Tuesday, July 6, 2010

Yield Curves and Recessions

A Great piece of research from the Cleveland Fed on yield curves and recessions.


Since last month, the yield curve has dropped slightly, with both long and short rates ticking down. The difference between these rates, the slope of the yield curve, has achieved some notoriety as a simple forecaster of economic growth. The rule of thumb is that an inverted yield curve (short rates above long rates) indicates a recession in about a year, and yield curve inversions have preceded each of the last seven recessions (as defined by the NBER). In particular, the yield curve inverted in August 2006, a bit more than a year before the current recession started in December 2007. There have been two notable false positives: an inversion in late 1966 and a very flat curve in late 1998.

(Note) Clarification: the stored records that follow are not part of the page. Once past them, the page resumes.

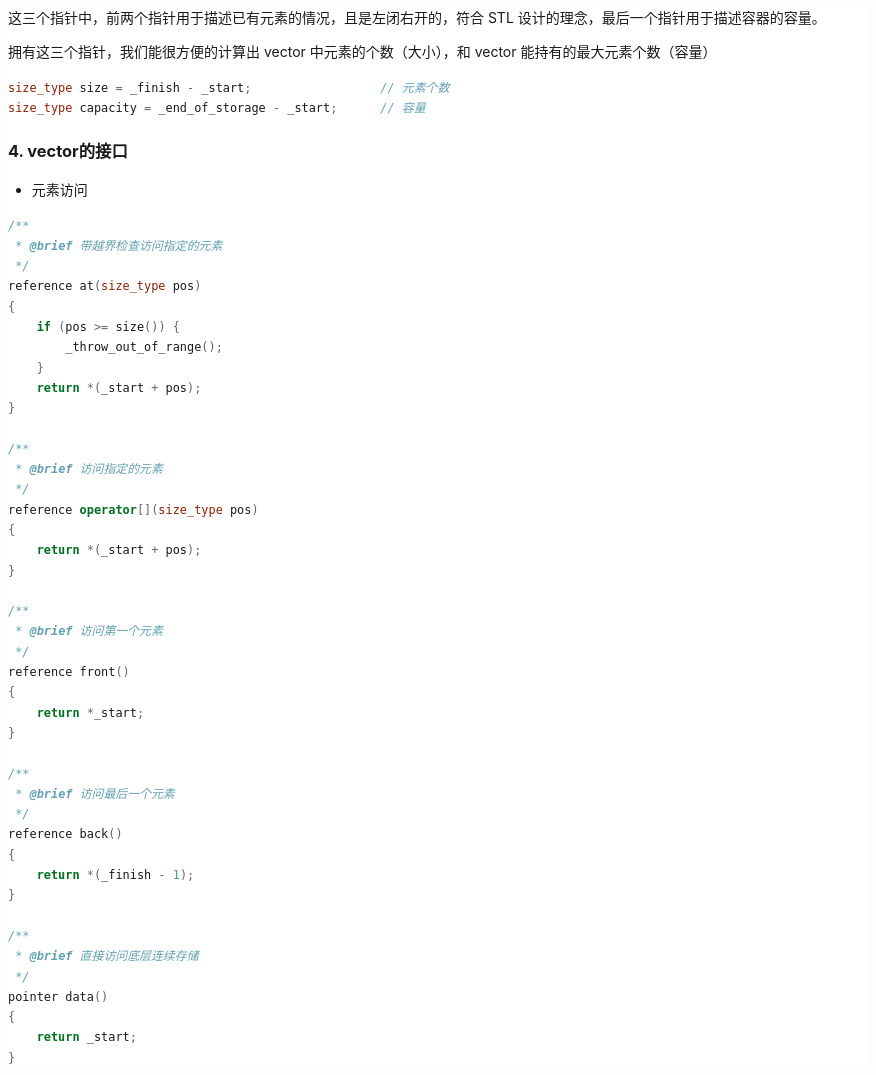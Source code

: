 这三个指针中，前两个指针用于描述已有元素的情况，且是左闭右开的，符合 STL 设计的理念，最后一个指针用于描述容器的容量。

拥有这三个指针，我们能很方便的计算出 vector 中元素的个数（大小），和 vector 能持有的最大元素个数（容量）

```c++
size_type size = _finish - _start;                  // 元素个数
size_type capacity = _end_of_storage - _start;      // 容量
```

### 4. vector的接口

+ 元素访问

```c++
/**
 * @brief 带越界检查访问指定的元素
 */
reference at(size_type pos)
{
    if (pos >= size()) {
        _throw_out_of_range();
    }
    return *(_start + pos);
}

/**
 * @brief 访问指定的元素
 */
reference operator[](size_type pos)
{
    return *(_start + pos);
}

/**
 * @brief 访问第一个元素
 */
reference front()
{
    return *_start;
}

/**
 * @brief 访问最后一个元素
 */
reference back()
{
    return *(_finish - 1);
}

/**
 * @brief 直接访问底层连续存储
 */
pointer data()
{
    return _start;
}
```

More generally, a flat curve indicates weak growth, and conversely, a steep curve indicates strong growth. One measure of slope, the spread between ten-year Treasury bonds and three-month Treasury bills, bears out this relation, particularly when real GDP growth is lagged a year to line up growth with the spread that predicts it.

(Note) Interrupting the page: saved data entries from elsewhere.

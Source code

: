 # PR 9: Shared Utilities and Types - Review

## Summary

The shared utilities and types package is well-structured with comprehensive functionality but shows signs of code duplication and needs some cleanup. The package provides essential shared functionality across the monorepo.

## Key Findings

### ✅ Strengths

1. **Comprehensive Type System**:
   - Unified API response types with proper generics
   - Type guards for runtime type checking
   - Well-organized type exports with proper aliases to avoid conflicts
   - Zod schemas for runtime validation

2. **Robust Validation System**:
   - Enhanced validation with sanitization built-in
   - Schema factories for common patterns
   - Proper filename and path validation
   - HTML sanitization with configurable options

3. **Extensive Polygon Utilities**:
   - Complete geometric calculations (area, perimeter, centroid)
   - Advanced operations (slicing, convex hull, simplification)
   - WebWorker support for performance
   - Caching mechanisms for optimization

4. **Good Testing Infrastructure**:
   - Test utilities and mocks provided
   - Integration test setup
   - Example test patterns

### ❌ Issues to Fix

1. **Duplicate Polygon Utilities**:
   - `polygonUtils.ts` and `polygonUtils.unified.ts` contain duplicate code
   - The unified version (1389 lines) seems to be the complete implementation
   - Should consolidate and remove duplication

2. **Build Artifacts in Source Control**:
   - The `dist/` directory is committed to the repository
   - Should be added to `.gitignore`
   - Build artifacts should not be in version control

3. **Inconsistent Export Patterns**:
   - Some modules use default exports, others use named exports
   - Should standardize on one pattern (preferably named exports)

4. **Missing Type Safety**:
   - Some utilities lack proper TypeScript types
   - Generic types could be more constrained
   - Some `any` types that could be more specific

Here is the chart of the yield curve spread and lagged GDP growth:


And here is a chart of the recession probability:



6 comments:

Anonymous said...

The only fly in the yield curve ointment is that it is impossible for the curve to invert when short rates are at zero. This problem also confounds the Leading Indicators, which I believe include slope or spread as one of their data points. I'd argue the yield curve is less useful as a forecasting tool when short rates are at the zero bound.

Constant Learner said...

The current yield spread doesn't indicate a high probability for a recession but as anonymous indicates, the zero bound environement might be have a negative effect on the reliability of this leading indicator.

Steve said...

It's important to remember that the markets and things like the yield curve are ultimately driven by what millions of human beings think is going to happen. In any situation where those millions are in relative consensus, things like the yield curve have strong predictive power. In a situation like we have now, not so much.

So for example we had a yield curve inversion just before the dot com collapse. The bubble was clear, people knew it would eventually bust, it was more a matter of timing. So as we got closer to the bust point, people began to get skittish and flee to the treasury market. Thus the curve inverts and we have our prediction.

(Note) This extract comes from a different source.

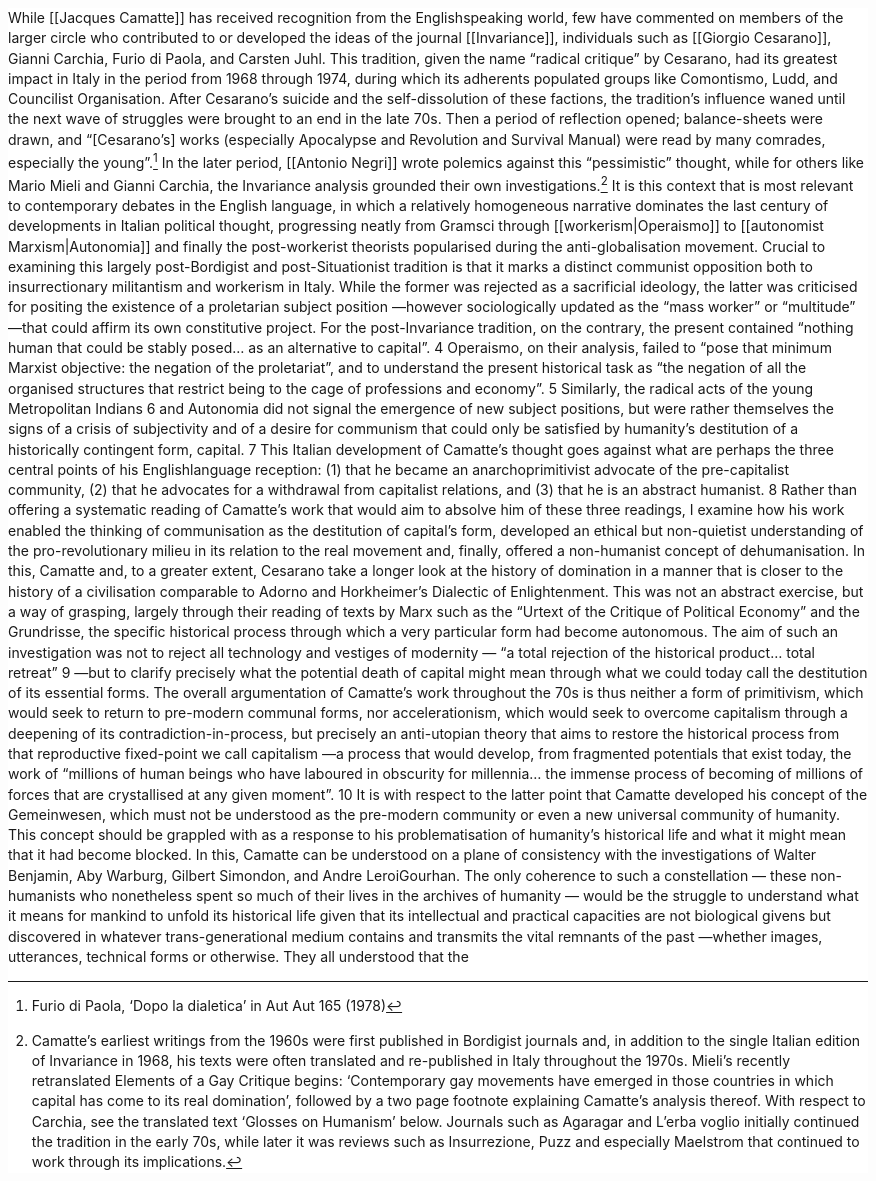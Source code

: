 While [[Jacques Camatte]] has received recognition from the Englishspeaking world, few have commented on members of the larger circle who contributed to or developed the ideas of the journal [[Invariance]], individuals such as [[Giorgio Cesarano]], Gianni Carchia, Furio di Paola, and Carsten Juhl. This tradition, given the name “radical critique” by Cesarano, had its greatest impact in Italy in the period from 1968 through 1974, during which its adherents populated groups like Comontismo, Ludd, and Councilist Organisation. After Cesarano’s suicide and the self-dissolution of these factions, the tradition’s influence waned until the next wave of struggles were brought to an end in the late 70s. Then a period of reflection opened; balance-sheets were drawn, and “\[Cesarano’s] works (especially Apocalypse and Revolution and Survival Manual) were read by many comrades, especially the young”.[^2] In the later period, [[Antonio Negri]] wrote polemics against this “pessimistic” thought, while for others like Mario Mieli and Gianni Carchia, the Invariance analysis grounded their own investigations.[^3] It is this context that is most relevant to contemporary debates in the English language, in which a relatively homogeneous narrative dominates the last century of developments in Italian political thought, progressing neatly from Gramsci through [[workerism|Operaismo]] to [[autonomist Marxism|Autonomia]] and finally the post-workerist theorists popularised during the anti-globalisation movement. Crucial to examining this largely post-Bordigist and post-Situationist tradition is that it marks a distinct communist opposition both to insurrectionary militantism and workerism in Italy. While the former was rejected as a sacrificial ideology, the latter was criticised for positing the existence of a proletarian subject position —however sociologically updated as the “mass worker” or “multitude” —that could affirm its own constitutive project. For the post-Invariance tradition, on the contrary, the present contained “nothing human that could be stably posed… as an alternative to capital”. 4 Operaismo, on their analysis, failed to “pose that minimum Marxist objective: the negation of the proletariat”, and to understand the present historical task as “the negation of all the organised structures that restrict being to the cage of professions and economy”. 5 Similarly, the radical acts of the young Metropolitan Indians 6 and Autonomia did not signal the emergence of new subject positions, but were rather themselves the signs of a crisis of subjectivity and of a desire for communism that could only be satisfied by humanity’s destitution of a historically contingent form, capital. 7 This Italian development of Camatte’s thought goes against what are perhaps the three central points of his Englishlanguage reception: (1) that he became an anarchoprimitivist advocate of the pre-capitalist community, (2) that he advocates for a withdrawal from capitalist relations, and (3) that he is an abstract humanist. 8 Rather than offering a systematic reading of Camatte’s work that would aim to absolve him of these three readings, I examine how his work enabled the thinking of communisation as the destitution of capital’s form, developed an ethical but non-quietist understanding of the pro-revolutionary milieu in its relation to the real movement and, finally, offered a non-humanist concept of dehumanisation. In this, Camatte and, to a greater extent, Cesarano take a longer look at the history of domination in a manner that is closer to the history of a civilisation comparable to Adorno and Horkheimer’s Dialectic of Enlightenment. This was not an abstract exercise, but a way of grasping, largely through their reading of texts by Marx such as the “Urtext of the Critique of Political Economy” and the Grundrisse, the specific historical process through which a very particular form had become autonomous. The aim of such an investigation was not to reject all technology and vestiges of modernity — “a total rejection of the historical product… total retreat” 9 —but to clarify precisely what the potential death of capital might mean through what we could today call the destitution of its essential forms. The overall argumentation of Camatte’s work throughout the 70s is thus neither a form of primitivism, which would seek to return to pre-modern communal forms, nor accelerationism, which would seek to overcome capitalism through a deepening of its contradiction-in-process, but precisely an anti-utopian theory that aims to restore the historical process from that reproductive fixed-point we call capitalism —a process that would develop, from fragmented potentials that exist today, the work of “millions of human beings who have laboured in obscurity for millennia… the immense process of becoming of millions of forces that are crystallised at any given moment”. 10 It is with respect to the latter point that Camatte developed his concept of the Gemeinwesen, which must not be understood as the pre-modern community or even a new universal community of humanity. This concept should be grappled with as a response to his problematisation of humanity’s historical life and what it might mean that it had become blocked. In this, Camatte can be understood on a plane of consistency with the investigations of Walter Benjamin, Aby Warburg, Gilbert Simondon, and Andre LeroiGourhan. The only coherence to such a constellation — these non-humanists who nonetheless spent so much of their lives in the archives of humanity — would be the struggle to understand what it means for mankind to unfold its historical life given that its intellectual and practical capacities are not biological givens but discovered in whatever trans-generational medium contains and transmits the vital remnants of the past —whether images, utterances, technical forms or otherwise. They all understood that the

[^1]: Marx, ‘Critical Notes on the Article: “The King of Prussia and Social Reform. By a Prussian”’ Vorwarts! no. 63 August 1844. (MECW 3): 204– 205, translation adapted
[^2]: Furio di Paola, ‘Dopo la dialetica’ in Aut Aut 165 (1978)
[^3]: Camatte’s earliest writings from the 1960s were first published in Bordigist journals and, in addition to the single Italian edition of Invariance in 1968, his texts were often translated and re-published in Italy throughout the 1970s. Mieli’s recently retranslated Elements of a Gay Critique begins: ‘Contemporary gay movements have emerged in those countries in which capital has come to its real domination’, followed by a two page footnote explaining Camatte’s analysis thereof. With respect to Carchia, see the translated text ‘Glosses on Humanism’ below. Journals such as Agaragar and L’erba voglio initially continued the tradition in the early 70s, while later it was reviews such as Insurrezione, Puzz and especially Maelstrom that continued to work through its implications.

Right now though, there's a lot of uncertainty about which way we are heading. Therefore nobody's making large enough bets either way to really drive these indicators in a useful direction. There seems to be consensus around the fact that we are going to see slower growth in the short run, but it's not clear if it will become a down turn. Thus not enough people are convinced one way or the other such that indicators like the yield curve reveal much.

Right now, measures that largely ignore investor sentiment are going to be the most accurate. Things like the yield curve rely on the assumption that the market has a good idea of where it's going and frankly, it doesn't right now.

New Deal democrat said...

Anon at 11L43 and Constant Learner:

I agree with you. Take a look at the yield curve in late 2007 and early 2008. Its inversion ended in about October, and by january 08 it was steeply positive.

So, how were things in autumn 2008 and winter 2008-09?

Also, beginning from late 1929 until the early 1950s the yield curve never inverted. So, how were things in 1930-32 and 1938?

brodero said...

The 1930's were truly a different time corporate profits were 10.8 billion in 1929 collapsed to minus.2 in 1932 and didn't return to old
profits highs until 1941 at 15.5 billion. NIPA corporate profits
after tax have already returned to
their old hihs....

Constant Learner said...

@ NDd :
Just as I said in an older exchange on one of your notes, there are recession indicators and recovery indicators. The inverted yield curve is a recession indicator. What's more, it has a 6-12 months lead.

What do you use to calculate the yield curve during the 1930s ? The proxies I choosed do show an inverted yield curve but they might not be the best ones.